The scene, now commonplace, is a stark sign of Libya’s slide towards economic collapse despite oil wealth, and a UN-backed government’s lack of headway towards ending years of political turmoil and armed conflict that have splintered the country.
Over the past week, frustration has spilled over into renewed street unrest and a public spat between Prime Minister Fayez al-Sarraj and central bank governor Sadiq al-Kabir over who is to blame for acute cash shortages.
The dispute shows the UN backed Government of National Accord (GNA) struggling to control Libya’s finances even after a recovery in oil production raised the prospect of economic pressures easing.
A meeting convened by Britain and the US in London today is seen as a last-ditch effort to get Sarraj and Kabir to work together and save Libya’s economy from deeper failure.
The GNA cautiously started trying to establish itself in Tripoli in March, three months after its creation under a UN-brokered power-sharing deal and five years after the uprising that ousted Muammar Gaddafi, but sowed nationwide anarchy.
But the GNA has been unable to win backing from leadership rivals in the east or tame western Libya’s powerful armed factions. The worsening cash crisis and spiralling inflation quickly eroded hopes that the GNA could bring stability.
Some Libyans now queue overnight to collect wages and benefits. “I have not been paid my salary for almost four months,” Milad Lahmar, a physiotherapist and father of four, said outside Tripoli’s Al-Tijari Al-Watani bank.
Empty coffers
Wahda Bank, one of the country’s largest, said yesterday that its coffers would be empty until further notice.
The Libyan economy is almost entirely dependent on oil revenues, so solid GNA relations with the National Oil Corporation (NOC) and the central bank, which processes all NOC earnings, are crucial to coherent governance and policy-making.
The NOC and the central bank both fractured when rival governments and parliaments arose in Tripoli and eastern Libya in 2014. The Tripoli branches, which have retained control over payments, pledged to work with the GNA’s leadership, known as the Presidential Council. But relations between Sarraj and Kabir have soured amid a political deadlock.

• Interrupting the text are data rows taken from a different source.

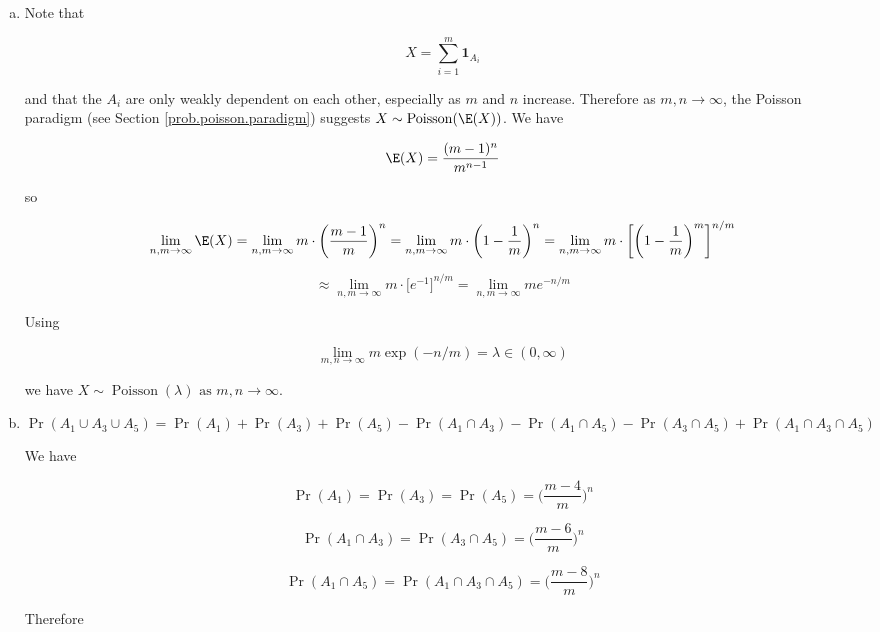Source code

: \begin{enumerate}[(a)]
\item Note that 

\[
X = \sum_{i=1}^m \boldsymbol{1}_{A_i}
\]

and that the \(A_i\) are only weakly dependent on each other, especially as \(m\) and \(n\) increase. Therefore as \(m, n \to \infty\), the Poisson paradigm (see Section \ref{prob.poisson.paradigm}) suggests \(X \sim \operatorname{Poisson}(\E(X))\). We have

\[
\E(X) =  \frac{(m-1)^n}{m^{n-1}}
\]

so

\[
\lim_{n, m \to \infty} \E(X) = \lim_{n, m \to \infty} m \cdot \bigg( \frac{m-1}{m}\bigg)^n = \lim_{n, m \to \infty} m \cdot \bigg( 1 - \frac{1}{m}\bigg)^n = \lim_{n, m \to \infty} m \cdot \bigg[\bigg( 1 - \frac{1}{m}\bigg)^m\bigg]^{n/m}
\]

\[
\approx \lim_{n, m \to \infty} m \cdot \big[e^{-1}\big]^{n/m} = \lim_{n, m \to \infty} m e^{-n/m}
\]



%
%


Using

\[
\lim_{m, n \to \infty} m \exp(-n/m) = \lambda \in (0, \infty)
\]

we have \( \boxed{ X  \sim \operatorname{Poisson}(\lambda) \text{ as } m,n \to \infty }\).

\item


\[
\Pr(A_1 \cup A_3 \cup A_5) = \Pr(A_1) + \Pr(A_3) + \Pr(A_5) - \Pr(A_1 \cap A_3) - \Pr(A_1 \cap A_5) - \Pr( A_3 \cap A_5) + \Pr(A_1 \cap A_3 \cap A_5)
\]

We have

\[
\Pr(A_1) = \Pr(A_3) = \Pr(A_5) = \bigg(  \frac{m-4}{m} \bigg)^n
\]

\[
 \Pr(A_1 \cap A_3) = \Pr( A_3 \cap A_5) =  \bigg(  \frac{m-6}{m} \bigg)^n
\]

\[
\Pr(A_1 \cap A_5) = \Pr(A_1 \cap A_3 \cap A_5) = \bigg(  \frac{m-8}{m} \bigg)^n
\]

Therefore


\end{enumerate}
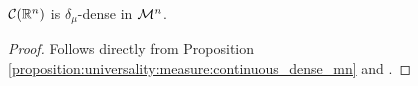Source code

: \begin{corollary}
\label{corollary:universality:measure:continuous_dense_mn}
$\mathcal{C}({\mathbb R}^n)$ is $\delta_\mu$-dense in ${\mathcal M}^n$.
\end{corollary}
\begin{proof}
Follows directly from Proposition \ref{proposition:universality:measure:continuous_dense_mn} and .
\end{proof}

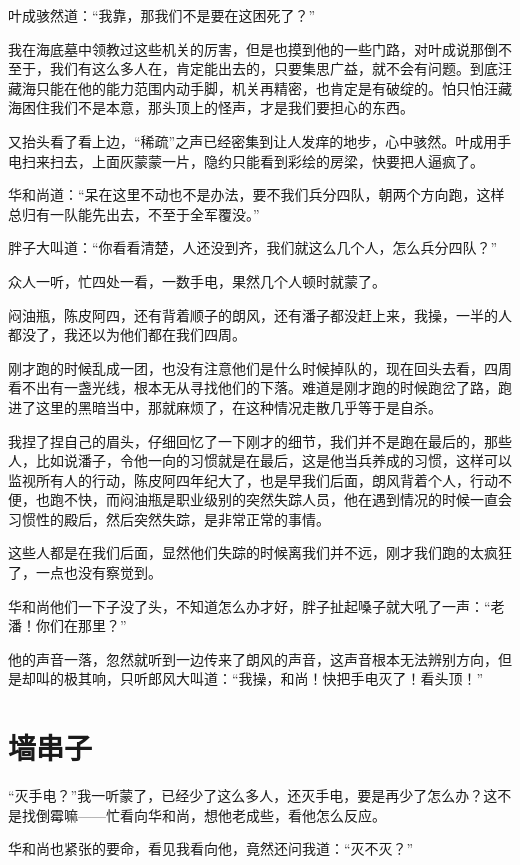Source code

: 叶成骇然道：“我靠，那我们不是要在这困死了？”

我在海底墓中领教过这些机关的厉害，但是也摸到他的一些门路，对叶成说那倒不至于，我们有这么多人在，肯定能出去的，只要集思广益，就不会有问题。到底汪藏海只能在他的能力范围内动手脚，机关再精密，也肯定是有破绽的。怕只怕汪藏海困住我们不是本意，那头顶上的怪声，才是我们要担心的东西。

又抬头看了看上边，“稀疏”之声已经密集到让人发痒的地步，心中骇然。叶成用手电扫来扫去，上面灰蒙蒙一片，隐约只能看到彩绘的房梁，快要把人逼疯了。

华和尚道：“呆在这里不动也不是办法，要不我们兵分四队，朝两个方向跑，这样总归有一队能先出去，不至于全军覆没。”

胖子大叫道：“你看看清楚，人还没到齐，我们就这么几个人，怎么兵分四队？”

众人一听，忙四处一看，一数手电，果然几个人顿时就蒙了。

闷油瓶，陈皮阿四，还有背着顺子的朗风，还有潘子都没赶上来，我操，一半的人都没了，我还以为他们都在我们四周。

刚才跑的时候乱成一团，也没有注意他们是什么时候掉队的，现在回头去看，四周看不出有一盏光线，根本无从寻找他们的下落。难道是刚才跑的时候跑岔了路，跑进了这里的黑暗当中，那就麻烦了，在这种情况走散几乎等于是自杀。

我捏了捏自己的眉头，仔细回忆了一下刚才的细节，我们并不是跑在最后的，那些人，比如说潘子，令他一向的习惯就是在最后，这是他当兵养成的习惯，这样可以监视所有人的行动，陈皮阿四年纪大了，也是早我们后面，朗风背着个人，行动不便，也跑不快，而闷油瓶是职业级别的突然失踪人员，他在遇到情况的时候一直会习惯性的殿后，然后突然失踪，是非常正常的事情。

这些人都是在我们后面，显然他们失踪的时候离我们并不远，刚才我们跑的太疯狂了，一点也没有察觉到。

华和尚他们一下子没了头，不知道怎么办才好，胖子扯起嗓子就大吼了一声：“老潘！你们在那里？”

他的声音一落，忽然就听到一边传来了朗风的声音，这声音根本无法辨别方向，但是却叫的极其响，只听郎风大叫道：“我操，和尚！快把手电灭了！看头顶！”

\chapter{墙串子}

“灭手电？”我一听蒙了，已经少了这么多人，还灭手电，要是再少了怎么办？这不是找倒霉嘛——忙看向华和尚，想他老成些，看他怎么反应。

华和尚也紧张的要命，看见我看向他，竟然还问我道：“灭不灭？”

The eastern parliament, or House of Representatives (HoR), has blocked approval of GNA cabinets, and the finance minister has never taken up his post. The mostly powerless rival government appointed by the HoR, and its central bank governor, have limped on in Libya’s distant east.
Kabir’s mandate expired in late September, but he remains in the job by default because the HoR would have to approve any replacement under the UN-brokered deal.